© AFP - Alain JulienLe comité basque "Felipe Aska" a organisé pour ce samedi un voyage jusqu'à Béziers afin d'y fêter la liberté retrouvée de Philippe Bidart. Mais cette "fête de bienvenue" voulue par par les membres de son comité de soutien est loin d'être du goût de tout le monde. Premier à s'en inquiéter, le maire de Béziers a marqué sa réprobation devant la venue du chef historique du mouvement indépendantiste Iparretarrak après sa sortie de prison : "Cette décision de justice a été prise sans que je sois consulté ni même informé, elle m'a été totalement imposée sans que j'ai eu mon mot à dire".
Chez les proches des victimes de Philippe Bidart, sa libération a été douloureusement ressentie, comme en témoignaient les propos d'une épouse d'un des CRS tués jointe par LCI.fr. Et après l'ode à l'indépendance du Pays basque, prononcée en basque par l'ex-leader indépendantiste devant la porte même de la prison, l'Unsa-police craint en outre que des "tensions" ou que des "provocations" surviennent à Béziers.

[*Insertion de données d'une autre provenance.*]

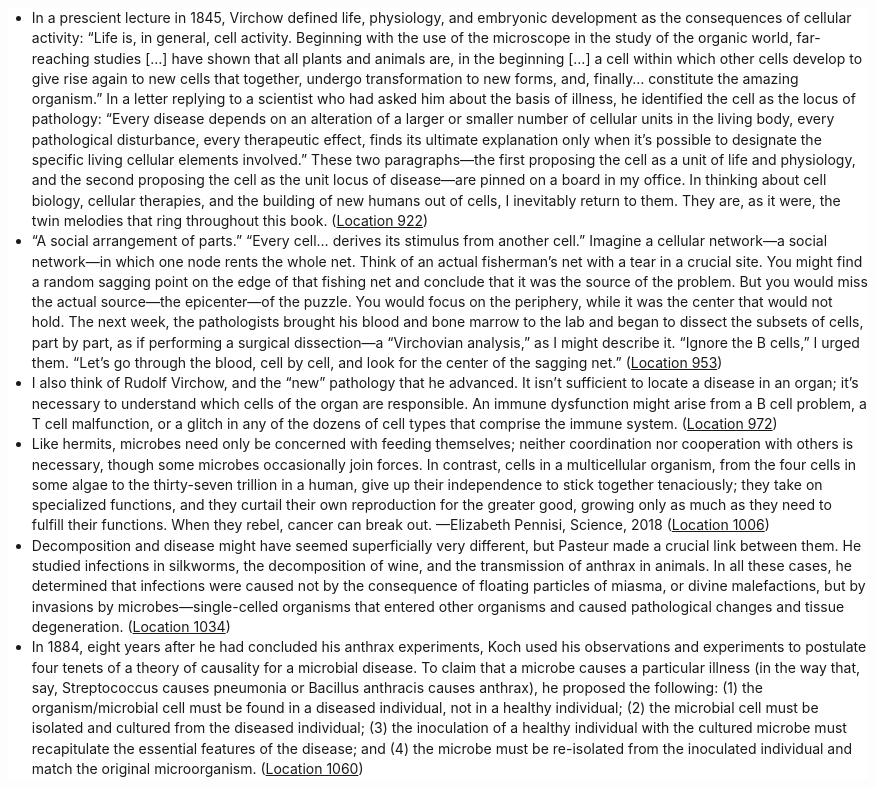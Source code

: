 - In a prescient lecture in 1845, Virchow defined life, physiology, and embryonic development as the consequences of cellular activity: “Life is, in general, cell activity. Beginning with the use of the microscope in the study of the organic world, far-reaching studies […] have shown that all plants and animals are, in the beginning […] a cell within which other cells develop to give rise again to new cells that together, undergo transformation to new forms, and, finally… constitute the amazing organism.” In a letter replying to a scientist who had asked him about the basis of illness, he identified the cell as the locus of pathology: “Every disease depends on an alteration of a larger or smaller number of cellular units in the living body, every pathological disturbance, every therapeutic effect, finds its ultimate explanation only when it’s possible to designate the specific living cellular elements involved.” These two paragraphs—the first proposing the cell as a unit of life and physiology, and the second proposing the cell as the unit locus of disease—are pinned on a board in my office. In thinking about cell biology, cellular therapies, and the building of new humans out of cells, I inevitably return to them. They are, as it were, the twin melodies that ring throughout this book. ([Location 922](https://readwise.io/to_kindle?action=open&asin=B09RX45W14&location=922))
- “A social arrangement of parts.” “Every cell… derives its stimulus from another cell.” Imagine a cellular network—a social network—in which one node rents the whole net. Think of an actual fisherman’s net with a tear in a crucial site. You might find a random sagging point on the edge of that fishing net and conclude that it was the source of the problem. But you would miss the actual source—the epicenter—of the puzzle. You would focus on the periphery, while it was the center that would not hold. The next week, the pathologists brought his blood and bone marrow to the lab and began to dissect the subsets of cells, part by part, as if performing a surgical dissection—a “Virchovian analysis,” as I might describe it. “Ignore the B cells,” I urged them. “Let’s go through the blood, cell by cell, and look for the center of the sagging net.” ([Location 953](https://readwise.io/to_kindle?action=open&asin=B09RX45W14&location=953))
- I also think of Rudolf Virchow, and the “new” pathology that he advanced. It isn’t sufficient to locate a disease in an organ; it’s necessary to understand which cells of the organ are responsible. An immune dysfunction might arise from a B cell problem, a T cell malfunction, or a glitch in any of the dozens of cell types that comprise the immune system. ([Location 972](https://readwise.io/to_kindle?action=open&asin=B09RX45W14&location=972))
- Like hermits, microbes need only be concerned with feeding themselves; neither coordination nor cooperation with others is necessary, though some microbes occasionally join forces. In contrast, cells in a multicellular organism, from the four cells in some algae to the thirty-seven trillion in a human, give up their independence to stick together tenaciously; they take on specialized functions, and they curtail their own reproduction for the greater good, growing only as much as they need to fulfill their functions. When they rebel, cancer can break out. —Elizabeth Pennisi, Science, 2018 ([Location 1006](https://readwise.io/to_kindle?action=open&asin=B09RX45W14&location=1006))
- Decomposition and disease might have seemed superficially very different, but Pasteur made a crucial link between them. He studied infections in silkworms, the decomposition of wine, and the transmission of anthrax in animals. In all these cases, he determined that infections were caused not by the consequence of floating particles of miasma, or divine malefactions, but by invasions by microbes—single-celled organisms that entered other organisms and caused pathological changes and tissue degeneration. ([Location 1034](https://readwise.io/to_kindle?action=open&asin=B09RX45W14&location=1034))
- In 1884, eight years after he had concluded his anthrax experiments, Koch used his observations and experiments to postulate four tenets of a theory of causality for a microbial disease. To claim that a microbe causes a particular illness (in the way that, say, Streptococcus causes pneumonia or Bacillus anthracis causes anthrax), he proposed the following: (1) the organism/microbial cell must be found in a diseased individual, not in a healthy individual; (2) the microbial cell must be isolated and cultured from the diseased individual; (3) the inoculation of a healthy individual with the cultured microbe must recapitulate the essential features of the disease; and (4) the microbe must be re-isolated from the inoculated individual and match the original microorganism. ([Location 1060](https://readwise.io/to_kindle?action=open&asin=B09RX45W14&location=1060))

Le premier syndicat de gardiens de la paix, qui proteste contre la libération sous contrôle judiciaire de Philippe Bidart, a demandé vendredi, dans un communiqué, à être reçu à la Chancellerie "avec les épouses" des membres des forces de l'ordre tués par le chef d'Iparretarrak. Le syndicat, par ailleurs, "met en garde" le ministre de l'Intérieur Nicolas Sarkozy afin de "mettre toute en oeuvre" pour éviter des troubles possibles.